京虞如法炮制,她不知道这样做的目的是什么。但莫名地,她也想知道最终的结果。
不过多时,一群小孩被聚集到一地高处。
周沈突然出现,他从高处跳下来,将那些小孩排成一排,一个个教他们扎马步。
已过晌午,太阳并没有那么热烈,却仍刺眼。
京虞问落落:“他要教孩子们练武?”
落落的表情一瞬间变得有些难以言喻,僵硬地点了点头:“……算是。”
小孩们有男有女,有大有小,但没有一个敢有怨言。
因为身边站着何明,他会故意凶神恶煞,好比家家户户门上贴的黑脸关公。
周沈抬头看了眼天,对底下众小孩淡淡道:“扎二十分钟,二十分钟后休息五分钟,然后继续。”
有人小声提问:“那哥哥,我们要扎到什么时候?”
周沈双手环胸,头微微往前探,笑容突然变得深不见底:“扎到你们爸妈来领。”
他说这话时,眼神分明藏了狠意,绿叶光轮闪过锋利侧脸,他又收敛起狠意,变得随意寡淡。

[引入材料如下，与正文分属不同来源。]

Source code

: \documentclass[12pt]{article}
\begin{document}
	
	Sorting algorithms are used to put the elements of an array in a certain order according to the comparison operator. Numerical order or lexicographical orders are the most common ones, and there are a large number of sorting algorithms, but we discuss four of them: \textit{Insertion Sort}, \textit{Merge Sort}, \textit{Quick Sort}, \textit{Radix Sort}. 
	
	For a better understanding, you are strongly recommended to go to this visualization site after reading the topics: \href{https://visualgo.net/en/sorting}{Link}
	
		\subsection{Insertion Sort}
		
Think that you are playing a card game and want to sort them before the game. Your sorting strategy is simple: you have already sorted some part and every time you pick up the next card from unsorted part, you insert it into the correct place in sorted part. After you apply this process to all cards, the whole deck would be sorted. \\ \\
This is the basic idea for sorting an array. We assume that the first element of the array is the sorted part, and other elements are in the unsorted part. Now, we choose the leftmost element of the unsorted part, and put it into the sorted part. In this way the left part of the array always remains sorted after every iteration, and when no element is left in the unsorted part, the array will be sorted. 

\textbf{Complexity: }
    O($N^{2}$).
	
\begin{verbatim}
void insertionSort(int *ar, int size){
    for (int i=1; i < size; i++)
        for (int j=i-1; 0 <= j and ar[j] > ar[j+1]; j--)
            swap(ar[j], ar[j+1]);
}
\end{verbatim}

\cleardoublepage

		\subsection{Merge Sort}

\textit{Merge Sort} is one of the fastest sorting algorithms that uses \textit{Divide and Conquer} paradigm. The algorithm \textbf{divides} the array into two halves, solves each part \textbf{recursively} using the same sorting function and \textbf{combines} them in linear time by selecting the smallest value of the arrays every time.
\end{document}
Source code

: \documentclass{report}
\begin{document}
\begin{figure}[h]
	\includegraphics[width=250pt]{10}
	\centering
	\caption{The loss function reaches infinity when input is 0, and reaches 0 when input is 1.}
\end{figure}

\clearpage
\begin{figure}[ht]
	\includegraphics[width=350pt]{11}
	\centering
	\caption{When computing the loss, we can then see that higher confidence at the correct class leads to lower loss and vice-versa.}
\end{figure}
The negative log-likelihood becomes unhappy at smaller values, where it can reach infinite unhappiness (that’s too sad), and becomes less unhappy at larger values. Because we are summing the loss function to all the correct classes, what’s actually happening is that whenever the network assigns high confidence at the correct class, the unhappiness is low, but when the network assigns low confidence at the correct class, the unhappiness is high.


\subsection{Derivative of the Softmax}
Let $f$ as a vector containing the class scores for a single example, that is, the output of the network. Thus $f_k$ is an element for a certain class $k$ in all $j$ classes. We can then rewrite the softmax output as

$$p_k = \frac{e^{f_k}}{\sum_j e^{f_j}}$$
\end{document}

落落领着京虞在阴凉地坐下,拆开剩下的大白兔糖往嘴里扔。
京虞坐下后,身体后仰,偷偷透过绿叶的间隙去观察周沈。
有细碎的光泽一轮轮掠过他的脸。
原来他对谁都很好,京虞低眉,才明白那晚的求救,一开始早有铺垫。
“有家长来了。”
不知过了多久,忽地,何明出声。
不是一个家长,是一群家长,蜂拥而至,他们纷纷来到自己孩子面前,面露关心,询问有没有出事。
有不少孩子开始掉眼泪:“腿疼……”
“妈,站不起来了……”
周沈恍若未闻,他靠在树下,头微微垂,神情莫辨,叫人看不出真实情绪。
“周沈!你个狗娘养的,真不是东西!”
终于,有人骂他了。
周沈掀起眼皮,眼睛刺亮:“再扎二十分钟。”
几乎是条件反射,所有小孩同一时间扎下去。
京虞眼皮跟着跳了跳,落落则哈哈大笑。
“你……”
“警察已经在来的路上了,周沈,你想好怎么解释吧!”有人愤慨道。